Michael's screenplay is a parody of secret agent films, most notably the James Bond franchise. In Michael's screenplay, his love interest is named Catherine Zeta-Jones. The name of Michael's movie has been referenced several other times through the series. In the third season episode "Product Recall", Michael frantically states that, due to the amount of angry customers, the office has been "put at Threat Level Midnight." Michael's screenplay is eventually turned into a home movie, which is viewed by the entire office in the seventh season episode "Threat Level Midnight."

== Reception ==
"The Client" originally aired on NBC in the United States on November 8, 2005. The episode was viewed by 7.5 million viewers and received a 3.8 rating/9% share among adults between the ages of 18 and 49. This means that it was seen by 3.8% of all 18- to 49-year-olds, and 9% of all 18- to 49-year-olds watching television at the time of the broadcast. The episode retained 73 percent of its lead-in My Name Is Earl audience, the best the show had done up until that point. An encore presentation of the episode, on April 25, 2006, received 2.4 rating/7% share was viewed by over 4.8 million viewers.
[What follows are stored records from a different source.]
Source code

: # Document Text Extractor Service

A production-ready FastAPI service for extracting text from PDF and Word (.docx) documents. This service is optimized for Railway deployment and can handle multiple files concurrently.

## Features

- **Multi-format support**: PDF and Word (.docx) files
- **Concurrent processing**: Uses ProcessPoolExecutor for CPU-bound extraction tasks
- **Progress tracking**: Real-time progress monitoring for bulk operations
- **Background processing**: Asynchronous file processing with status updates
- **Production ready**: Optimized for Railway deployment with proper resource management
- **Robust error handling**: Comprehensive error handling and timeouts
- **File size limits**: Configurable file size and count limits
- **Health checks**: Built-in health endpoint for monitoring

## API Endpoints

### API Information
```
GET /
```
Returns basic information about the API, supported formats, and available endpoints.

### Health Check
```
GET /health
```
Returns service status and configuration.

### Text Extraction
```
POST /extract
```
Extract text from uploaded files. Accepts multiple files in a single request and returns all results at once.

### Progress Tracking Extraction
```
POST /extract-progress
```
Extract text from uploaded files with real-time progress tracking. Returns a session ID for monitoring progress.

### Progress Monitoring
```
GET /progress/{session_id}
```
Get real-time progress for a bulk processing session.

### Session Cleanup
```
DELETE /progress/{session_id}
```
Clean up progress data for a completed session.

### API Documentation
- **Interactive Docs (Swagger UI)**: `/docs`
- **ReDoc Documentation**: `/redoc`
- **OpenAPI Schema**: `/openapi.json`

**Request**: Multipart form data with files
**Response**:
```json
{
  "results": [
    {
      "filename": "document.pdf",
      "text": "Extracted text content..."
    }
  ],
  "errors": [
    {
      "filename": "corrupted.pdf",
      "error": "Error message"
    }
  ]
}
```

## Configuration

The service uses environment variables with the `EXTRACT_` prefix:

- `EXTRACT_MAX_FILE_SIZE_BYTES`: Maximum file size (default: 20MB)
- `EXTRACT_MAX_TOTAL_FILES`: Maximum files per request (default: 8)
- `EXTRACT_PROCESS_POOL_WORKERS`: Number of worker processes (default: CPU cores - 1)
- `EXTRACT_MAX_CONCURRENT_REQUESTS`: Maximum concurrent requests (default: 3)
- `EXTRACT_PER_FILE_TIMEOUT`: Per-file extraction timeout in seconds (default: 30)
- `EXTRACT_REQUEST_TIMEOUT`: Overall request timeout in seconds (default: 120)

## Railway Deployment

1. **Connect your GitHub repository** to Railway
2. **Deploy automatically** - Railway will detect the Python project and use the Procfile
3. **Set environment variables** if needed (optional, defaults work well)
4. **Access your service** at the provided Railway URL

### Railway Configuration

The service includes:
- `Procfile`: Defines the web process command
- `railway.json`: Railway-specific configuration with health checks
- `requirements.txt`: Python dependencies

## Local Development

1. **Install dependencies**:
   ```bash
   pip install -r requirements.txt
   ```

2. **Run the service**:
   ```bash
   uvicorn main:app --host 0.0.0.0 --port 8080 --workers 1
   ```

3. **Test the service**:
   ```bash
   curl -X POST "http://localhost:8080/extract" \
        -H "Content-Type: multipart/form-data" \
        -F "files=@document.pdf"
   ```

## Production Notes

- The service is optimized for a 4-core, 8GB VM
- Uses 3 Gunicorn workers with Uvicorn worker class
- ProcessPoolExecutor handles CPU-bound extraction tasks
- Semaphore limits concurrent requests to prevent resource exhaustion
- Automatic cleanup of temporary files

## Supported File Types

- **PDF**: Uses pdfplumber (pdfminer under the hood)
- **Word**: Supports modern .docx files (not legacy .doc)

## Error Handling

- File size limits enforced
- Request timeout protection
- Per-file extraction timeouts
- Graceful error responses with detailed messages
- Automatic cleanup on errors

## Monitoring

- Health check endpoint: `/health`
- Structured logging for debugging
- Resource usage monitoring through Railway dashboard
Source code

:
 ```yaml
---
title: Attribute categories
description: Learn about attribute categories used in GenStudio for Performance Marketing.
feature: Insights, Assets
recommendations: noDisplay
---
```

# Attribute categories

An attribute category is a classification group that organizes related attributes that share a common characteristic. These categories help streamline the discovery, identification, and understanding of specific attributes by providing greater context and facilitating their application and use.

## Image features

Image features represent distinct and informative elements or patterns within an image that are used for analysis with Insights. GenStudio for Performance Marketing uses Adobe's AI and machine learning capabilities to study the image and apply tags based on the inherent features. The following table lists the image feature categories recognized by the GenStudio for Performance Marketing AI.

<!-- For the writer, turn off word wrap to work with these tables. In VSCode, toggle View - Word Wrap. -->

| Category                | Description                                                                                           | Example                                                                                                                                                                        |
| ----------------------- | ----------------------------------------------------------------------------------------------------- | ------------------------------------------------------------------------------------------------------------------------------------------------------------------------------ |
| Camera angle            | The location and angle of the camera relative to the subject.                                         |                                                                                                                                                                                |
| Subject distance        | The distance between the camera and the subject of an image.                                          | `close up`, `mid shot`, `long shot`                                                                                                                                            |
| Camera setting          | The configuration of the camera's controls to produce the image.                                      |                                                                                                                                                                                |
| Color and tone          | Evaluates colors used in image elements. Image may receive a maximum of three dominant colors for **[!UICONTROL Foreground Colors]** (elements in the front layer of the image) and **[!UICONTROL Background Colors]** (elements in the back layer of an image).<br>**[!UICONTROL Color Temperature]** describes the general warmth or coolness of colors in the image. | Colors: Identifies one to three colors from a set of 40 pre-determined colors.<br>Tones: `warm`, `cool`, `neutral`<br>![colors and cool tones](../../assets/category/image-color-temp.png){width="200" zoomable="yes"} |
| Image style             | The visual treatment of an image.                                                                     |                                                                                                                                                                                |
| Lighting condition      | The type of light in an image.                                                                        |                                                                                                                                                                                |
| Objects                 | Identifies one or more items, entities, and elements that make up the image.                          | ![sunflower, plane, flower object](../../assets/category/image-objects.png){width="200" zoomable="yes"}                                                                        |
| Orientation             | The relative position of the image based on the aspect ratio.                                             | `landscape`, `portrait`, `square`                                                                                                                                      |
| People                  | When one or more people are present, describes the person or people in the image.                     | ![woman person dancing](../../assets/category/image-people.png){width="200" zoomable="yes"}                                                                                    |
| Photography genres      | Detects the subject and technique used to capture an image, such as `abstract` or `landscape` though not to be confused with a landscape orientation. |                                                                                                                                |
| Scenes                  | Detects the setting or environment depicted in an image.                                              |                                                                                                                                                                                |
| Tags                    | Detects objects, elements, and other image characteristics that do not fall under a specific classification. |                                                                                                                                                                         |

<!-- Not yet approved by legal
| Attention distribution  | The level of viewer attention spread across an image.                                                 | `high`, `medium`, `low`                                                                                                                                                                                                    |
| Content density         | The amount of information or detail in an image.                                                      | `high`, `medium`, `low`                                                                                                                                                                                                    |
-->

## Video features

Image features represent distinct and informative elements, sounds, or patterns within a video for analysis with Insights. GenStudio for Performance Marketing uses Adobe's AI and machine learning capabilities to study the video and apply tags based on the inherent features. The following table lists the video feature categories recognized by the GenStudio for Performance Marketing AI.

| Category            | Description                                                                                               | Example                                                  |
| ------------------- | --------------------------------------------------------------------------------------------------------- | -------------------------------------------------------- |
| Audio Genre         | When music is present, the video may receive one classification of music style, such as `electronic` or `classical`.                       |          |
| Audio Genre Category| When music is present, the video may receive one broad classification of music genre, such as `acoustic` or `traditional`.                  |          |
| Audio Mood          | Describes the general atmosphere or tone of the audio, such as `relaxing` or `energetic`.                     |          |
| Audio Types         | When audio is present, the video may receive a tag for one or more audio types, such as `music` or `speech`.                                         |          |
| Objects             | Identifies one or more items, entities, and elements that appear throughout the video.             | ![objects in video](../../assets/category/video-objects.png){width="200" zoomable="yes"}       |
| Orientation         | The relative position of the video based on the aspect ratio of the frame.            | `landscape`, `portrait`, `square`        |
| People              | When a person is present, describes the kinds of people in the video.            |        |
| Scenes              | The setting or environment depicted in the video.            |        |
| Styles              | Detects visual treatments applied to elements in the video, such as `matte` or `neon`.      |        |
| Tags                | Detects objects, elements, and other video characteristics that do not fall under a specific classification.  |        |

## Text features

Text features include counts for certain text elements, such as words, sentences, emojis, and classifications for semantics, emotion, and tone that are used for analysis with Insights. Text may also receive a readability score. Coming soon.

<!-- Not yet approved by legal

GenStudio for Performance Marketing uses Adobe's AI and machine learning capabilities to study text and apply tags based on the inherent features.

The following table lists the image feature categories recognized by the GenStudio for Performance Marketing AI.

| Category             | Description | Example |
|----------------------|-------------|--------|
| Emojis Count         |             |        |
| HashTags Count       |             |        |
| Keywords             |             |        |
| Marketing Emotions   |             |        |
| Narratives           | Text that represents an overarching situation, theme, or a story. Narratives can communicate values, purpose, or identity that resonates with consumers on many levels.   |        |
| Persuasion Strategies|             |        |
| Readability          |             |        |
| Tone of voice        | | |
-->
The episode received mostly positive reviews from television critics. TV Squad's Michael Sciannamea gave the episode a largely positive review wrote that Michael is "totally taken with himself", but still "has shown us his vulnerabilities". Sciannamea noted that, by showing the audience Michael's humanity, the writers were making "this sitcom so compelling". Sciannamea, however, did point out that this is the second week in a row that "Pam is offended by something Jim has said or done", which in his mind "will get tiresome quickly if it continues". "Miss Alli" of Television Without Pity graded the episode with a "B+". Rolling Stone named the scene wherein the employees read Threat Level: Midnight as the tenth funniest in The Office's first three seasons.

Erik Adams of The A.V. Club awarded the episode an "A" and called it "a series-best episode of The Office whose series-best status sneaks up on you". He was largely complimentary towards the way the episode built towards a climax, and followed various successful "setup-punchline rhythms". He also applauded the introduction of the Threat Level: Midnight screenplay, calling it "a subplot so crucial to the mythology of the series, it would form the basis of an entire episode near the end of Steve Carell's time in Scranton." Adams ultimately concluded that the episode is "a top-notch Office installment overall", thanks in large part to the Pam–Jim and Michael–Jan subplots and dynamics.